1. SA Node: dominant; intrinsic rate of 60-100bpm
2. AV Node: back-up pacemaker; intrinsic rate of 40-60bpm
3. Ventricular cells: back-up pacemaker; intrinsic rate of 20-45bpm

Question 17

What is “situs inversus” and how must we adapt an ECG for it?

Answer 17

Situs inversus is a genetic condition in which the organs in the chest and abdomen are positioned in a mirror image from their normal positions

Therefore perform ECG for RHS

Question 18

What is Rule 1 of the ECG?

Answer 18

PR interval should be 120-200 milliseconds, or, 3-5 little squares

Question 19

What is Rule 2 of the ECG?

Answer 19

Width of the QRS complex should not exceed 120ms (3 small squares)

Question 20

What is Rule 3 of the ECG?

Answer 20

QRS complex should be dominantly upright (positive) in Leads I and II

Question 21

What is Rule 4 of the ECG?

Answer 21

QRS Complex and T wave tend to have the same general direction in the limb leads

i.e. if you have a negative QRS you should get a negative T wave

Question 22

What is Rule 5 of the ECG?

Answer 22

All waves are negative in aVR

Question 23

What is Rule 6 of the ECG?

Answer 23

R wave: grows from V1 to V4

S wave: grows from V1 to V3, disappears in V6

Question 24

What is Rule 7 of the ECG?

Answer 24

ST segment should start isoelectric,
Except in V1 and V2 where it may be elevated

Question 25

What is Rule 8 of the ECG?

Answer 25

P wave should be upright (positive) in I, II and V2-V6

Question 26

What is Rule 9 of the ECG?

Answer 26

Should be no Q wave, or only a small Q wave less than 0.04 seconds (1 small square) in I, II and V2-V6

Question 27

What is Rule 10 of the ECG?

Answer 27

T waves must be upright in I, II and V2-V6

Question 28

What might tall, pointed P waves indicate?

Answer 28

Right atrial enlargement (P pulmonale)

Question 29

What might notched/bifid (M shaped) P waves in limb leads indicate?

Answer 29

Left atrial enlargement (P mitrale)

Question 30

What might a short PR interval with a delta wave indicate?

Answer 30

Wolf-Parkinson White pattern

Question 31

What might a long PR interval indicate?

Answer 31

First degree heart block

Question 32

What will the QRS complex look like in LVH vs. RVH?

Answer 32

LVH:
Elongated R wave in V1
inverted T wave in V6

RVH:
Absent S wave in V1
Flat T in V6

Question 33

What criteria do we use to diagnose LVH?

Answer 33

S wave in V1 + R wave in V5 or V6 (which ever is tallest) > 35mm

Question 34

What is the ‘J’ point?

Answer 34

Point between the QRS complex and ST segment

Question 35

What is a STEMI?

Answer 35

ST segment elevation myocardial infarction

Question 36

What is the morphology of an abnormal T wave?

Answer 36

Symmetrical; tall; peaked; biphasic or inverted

Question 37

What happens to the QT interval when heart rate increases?

Answer 37

QT interval shortens

Question 38

What is the U wave?

Answer 38

U waves are thought to represent repolarization of the Purkinje fibers. However, the exact source of the U wave remains unclear.

Question 39

Regular rhythm: how can we calculate HR?

Answer 39

The 300 method: count the number of “big boxes” between two QRS complexes and then divide 300 by this number

Question 40

Irregular rhythm: how can we calculate HR?

Answer 40

ECG records 10 seconds of rhythm per page. Count the number of beats during these 10 seconds and multiply by 6.

Question 41

What is axis deviation?

Answer 41

The normal QRS axis should be between -30 and +90 degrees.

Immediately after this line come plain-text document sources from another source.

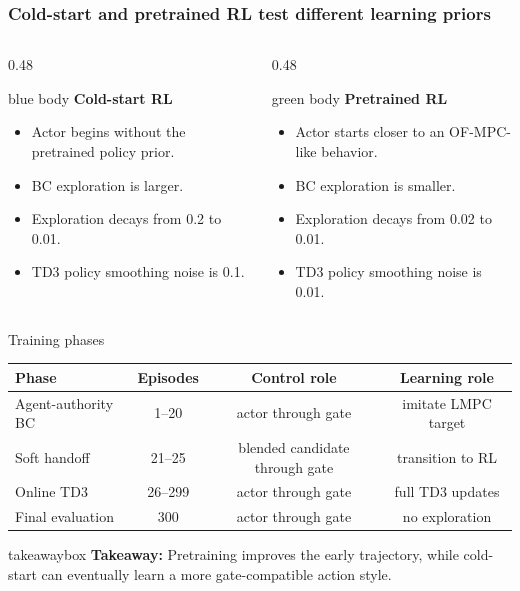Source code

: \documentclass[aspectratio=169]{beamer}
\newcommand{\takeawaybox}[1]{%
\vspace{0.03cm}
\begin{center}
\begin{beamercolorbox}[wd=0.94\textwidth,sep=3pt,center,rounded=true,shadow=false]{takeawaybox}
\scriptsize
\textbf{\textcolor{maroon1}{Takeaway:}} #1
\end{beamercolorbox}
\end{center}
}
\begin{document}
\begin{frame}
\frametitle{\large \textbf{Cold-start and pretrained RL test different learning priors}}
\scriptsize

\begin{columns}[T,onlytextwidth]
\begin{column}{0.48\textwidth}
\begin{beamercolorbox}[rounded=true,sep=4pt]{blue body}
\textbf{\textcolor{maccblue}{Cold-start RL}}
\begin{itemize}\justifying
  \setlength\itemsep{0.35ex}
  \item Actor begins without the pretrained policy prior.
  \item BC exploration is larger.
  \item Exploration decays from 0.2 to 0.01.
  \item TD3 policy smoothing noise is 0.1.
\end{itemize}
\end{beamercolorbox}
\end{column}

\begin{column}{0.48\textwidth}
\begin{beamercolorbox}[rounded=true,sep=4pt]{green body}
\textbf{\textcolor{maccgreen}{Pretrained RL}}
\begin{itemize}\justifying
  \setlength\itemsep{0.35ex}
  \item Actor starts closer to an OF-MPC-like behavior.
  \item BC exploration is smaller.
  \item Exploration decays from 0.02 to 0.01.
  \item TD3 policy smoothing noise is 0.01.
\end{itemize}
\end{beamercolorbox}
\end{column}
\end{columns}

\vspace{0.15cm}
\begin{block}{Training phases}
\begin{center}
\begin{tabular}{lccc}
\toprule
Phase & Episodes & Control role & Learning role \\
\midrule
Agent-authority BC & 1--20 & actor through gate & imitate LMPC target \\
Soft handoff & 21--25 & blended candidate through gate & transition to RL \\
Online TD3 & 26--299 & actor through gate & full TD3 updates \\
Final evaluation & 300 & actor through gate & no exploration \\
\bottomrule
\end{tabular}
\end{center}
\end{block}

\takeawaybox{Pretraining improves the early trajectory, while cold-start can eventually learn a more gate-compatible action style.}
\end{frame}
\end{document}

Left axis deviation is defined as the major QRS vector, falling between -30 and -90 degrees.

Right axis deviation occurs with the QRS axis and is between +90 and +180 degrees

Question 42

What pattern would you see in RBBB vs LBBB?

Answer 42

RBBB
V1 - m pattern
V6 - w pattern

LBBB
V1 - w pattern
V2 - m pattern

Question 43

What view of the heart does the Lead I give rise to?

Answer 43

Lateral view

Question 44

What view of the heart does the Lead II give rise to?

Answer 44

Inferior view

Question 45

What view of the heart does the Lead III give rise to?

Answer 45

Inferior view

Question 46

What view of the heart does aVR give rise to?

Answer 46

Lateral view

Question 47

What view of the heart does aVL give rise to?

Answer 47

Lateral view

Question 48

What view of the heart does aVF give rise to?

Answer 48

Inferior view

Question 49

What view of the heart does the V1 lead give rise to?

Answer 49

Septal view

Question 50

What view of the heart does the V2 lead give rise to?

Answer 50

Anterior /Septal

Question 51

What view of the heart does the V3 lead give rise to?

Answer 51

Anterior view of the heart

Question 52

What view of the heart does the V4 lead give rise to?

Answer 52

Anterior view of the heart

Question 53

What view of the heart does the V5 lead give rise to?

Answer 53

Lateral view of the heart

Question 54

What view of the heart does the V6 lead give rise to?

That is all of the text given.